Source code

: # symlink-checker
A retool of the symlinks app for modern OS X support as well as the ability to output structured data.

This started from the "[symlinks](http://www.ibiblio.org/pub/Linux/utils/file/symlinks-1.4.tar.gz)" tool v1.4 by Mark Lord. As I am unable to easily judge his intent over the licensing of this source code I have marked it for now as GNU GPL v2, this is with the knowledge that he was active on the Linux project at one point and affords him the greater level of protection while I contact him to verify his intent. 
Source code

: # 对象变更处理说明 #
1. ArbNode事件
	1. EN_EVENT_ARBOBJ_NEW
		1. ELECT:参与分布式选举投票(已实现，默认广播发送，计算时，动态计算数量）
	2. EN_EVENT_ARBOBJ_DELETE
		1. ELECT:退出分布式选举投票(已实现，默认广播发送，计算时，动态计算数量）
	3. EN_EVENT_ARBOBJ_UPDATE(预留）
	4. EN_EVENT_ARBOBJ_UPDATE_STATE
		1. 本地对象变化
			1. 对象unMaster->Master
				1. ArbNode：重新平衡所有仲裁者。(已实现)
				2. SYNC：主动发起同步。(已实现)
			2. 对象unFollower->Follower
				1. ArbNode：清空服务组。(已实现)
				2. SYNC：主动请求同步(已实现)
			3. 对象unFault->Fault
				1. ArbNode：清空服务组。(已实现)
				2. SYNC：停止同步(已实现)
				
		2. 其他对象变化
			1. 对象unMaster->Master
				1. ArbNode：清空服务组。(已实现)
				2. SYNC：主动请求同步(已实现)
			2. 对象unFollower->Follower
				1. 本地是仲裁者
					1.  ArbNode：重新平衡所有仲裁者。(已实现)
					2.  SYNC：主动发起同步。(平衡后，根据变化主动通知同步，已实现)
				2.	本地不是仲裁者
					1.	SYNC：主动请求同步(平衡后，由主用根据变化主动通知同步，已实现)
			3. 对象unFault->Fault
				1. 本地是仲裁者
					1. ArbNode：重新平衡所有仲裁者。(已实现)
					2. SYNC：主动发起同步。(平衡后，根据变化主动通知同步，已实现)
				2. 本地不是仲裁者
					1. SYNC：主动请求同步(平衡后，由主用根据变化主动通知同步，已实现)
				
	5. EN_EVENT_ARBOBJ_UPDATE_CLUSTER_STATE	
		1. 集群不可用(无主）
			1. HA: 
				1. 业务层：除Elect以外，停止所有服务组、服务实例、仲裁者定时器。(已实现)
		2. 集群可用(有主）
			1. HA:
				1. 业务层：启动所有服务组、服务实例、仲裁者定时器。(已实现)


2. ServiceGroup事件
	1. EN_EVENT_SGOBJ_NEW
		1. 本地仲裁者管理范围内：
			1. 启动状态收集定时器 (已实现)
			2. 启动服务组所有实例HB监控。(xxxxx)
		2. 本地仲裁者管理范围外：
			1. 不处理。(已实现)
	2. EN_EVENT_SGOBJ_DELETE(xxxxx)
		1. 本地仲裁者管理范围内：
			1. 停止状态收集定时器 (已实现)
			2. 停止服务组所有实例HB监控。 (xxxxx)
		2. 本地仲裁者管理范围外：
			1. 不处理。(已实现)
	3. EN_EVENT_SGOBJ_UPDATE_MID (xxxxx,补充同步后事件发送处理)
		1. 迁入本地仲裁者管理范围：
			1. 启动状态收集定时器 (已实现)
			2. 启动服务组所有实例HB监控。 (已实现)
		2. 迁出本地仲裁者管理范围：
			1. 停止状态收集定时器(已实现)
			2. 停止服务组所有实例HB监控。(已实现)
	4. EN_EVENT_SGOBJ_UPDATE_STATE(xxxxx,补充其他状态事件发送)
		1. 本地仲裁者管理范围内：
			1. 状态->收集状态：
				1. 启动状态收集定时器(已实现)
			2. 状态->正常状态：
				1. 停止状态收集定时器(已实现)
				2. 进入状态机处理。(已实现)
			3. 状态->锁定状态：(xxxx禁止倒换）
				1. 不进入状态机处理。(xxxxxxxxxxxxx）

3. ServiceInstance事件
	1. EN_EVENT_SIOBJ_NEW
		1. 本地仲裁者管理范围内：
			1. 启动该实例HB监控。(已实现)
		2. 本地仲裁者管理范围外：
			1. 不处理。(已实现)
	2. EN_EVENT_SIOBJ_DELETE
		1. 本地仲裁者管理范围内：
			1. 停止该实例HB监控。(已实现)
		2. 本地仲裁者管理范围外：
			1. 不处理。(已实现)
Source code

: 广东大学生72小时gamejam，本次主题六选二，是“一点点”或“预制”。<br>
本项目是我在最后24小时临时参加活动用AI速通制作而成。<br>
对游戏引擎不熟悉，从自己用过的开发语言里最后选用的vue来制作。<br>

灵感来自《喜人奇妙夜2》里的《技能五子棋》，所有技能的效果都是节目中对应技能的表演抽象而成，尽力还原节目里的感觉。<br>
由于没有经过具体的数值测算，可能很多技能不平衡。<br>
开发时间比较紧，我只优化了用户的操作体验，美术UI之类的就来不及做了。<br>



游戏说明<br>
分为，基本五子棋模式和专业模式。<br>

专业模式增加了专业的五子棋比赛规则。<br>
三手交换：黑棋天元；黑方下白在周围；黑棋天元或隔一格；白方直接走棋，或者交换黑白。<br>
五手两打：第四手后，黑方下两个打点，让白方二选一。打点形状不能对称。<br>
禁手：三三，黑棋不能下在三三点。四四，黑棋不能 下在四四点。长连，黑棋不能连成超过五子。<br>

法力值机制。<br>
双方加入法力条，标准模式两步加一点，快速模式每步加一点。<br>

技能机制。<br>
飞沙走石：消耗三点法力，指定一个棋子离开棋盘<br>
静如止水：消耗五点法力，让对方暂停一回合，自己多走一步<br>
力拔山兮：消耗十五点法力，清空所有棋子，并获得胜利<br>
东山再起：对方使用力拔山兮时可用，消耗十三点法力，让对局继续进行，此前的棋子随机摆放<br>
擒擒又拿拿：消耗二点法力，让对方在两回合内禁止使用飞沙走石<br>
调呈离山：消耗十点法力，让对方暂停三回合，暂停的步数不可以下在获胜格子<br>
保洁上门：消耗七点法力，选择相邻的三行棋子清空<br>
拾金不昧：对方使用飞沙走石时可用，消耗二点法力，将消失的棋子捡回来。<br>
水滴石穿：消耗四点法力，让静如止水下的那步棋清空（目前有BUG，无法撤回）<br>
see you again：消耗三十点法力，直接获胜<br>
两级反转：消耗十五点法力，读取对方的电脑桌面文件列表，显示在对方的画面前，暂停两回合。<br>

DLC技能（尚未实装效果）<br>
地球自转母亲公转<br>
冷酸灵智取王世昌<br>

Work instructions:
Starting from the top of the records and ending at the line that contains "A retool of", repeat each line exactly and return only those lines.

Task output:
Source code

: # symlink-checker
A retool of the symlinks app for modern OS X support as well as the ability to output structured data.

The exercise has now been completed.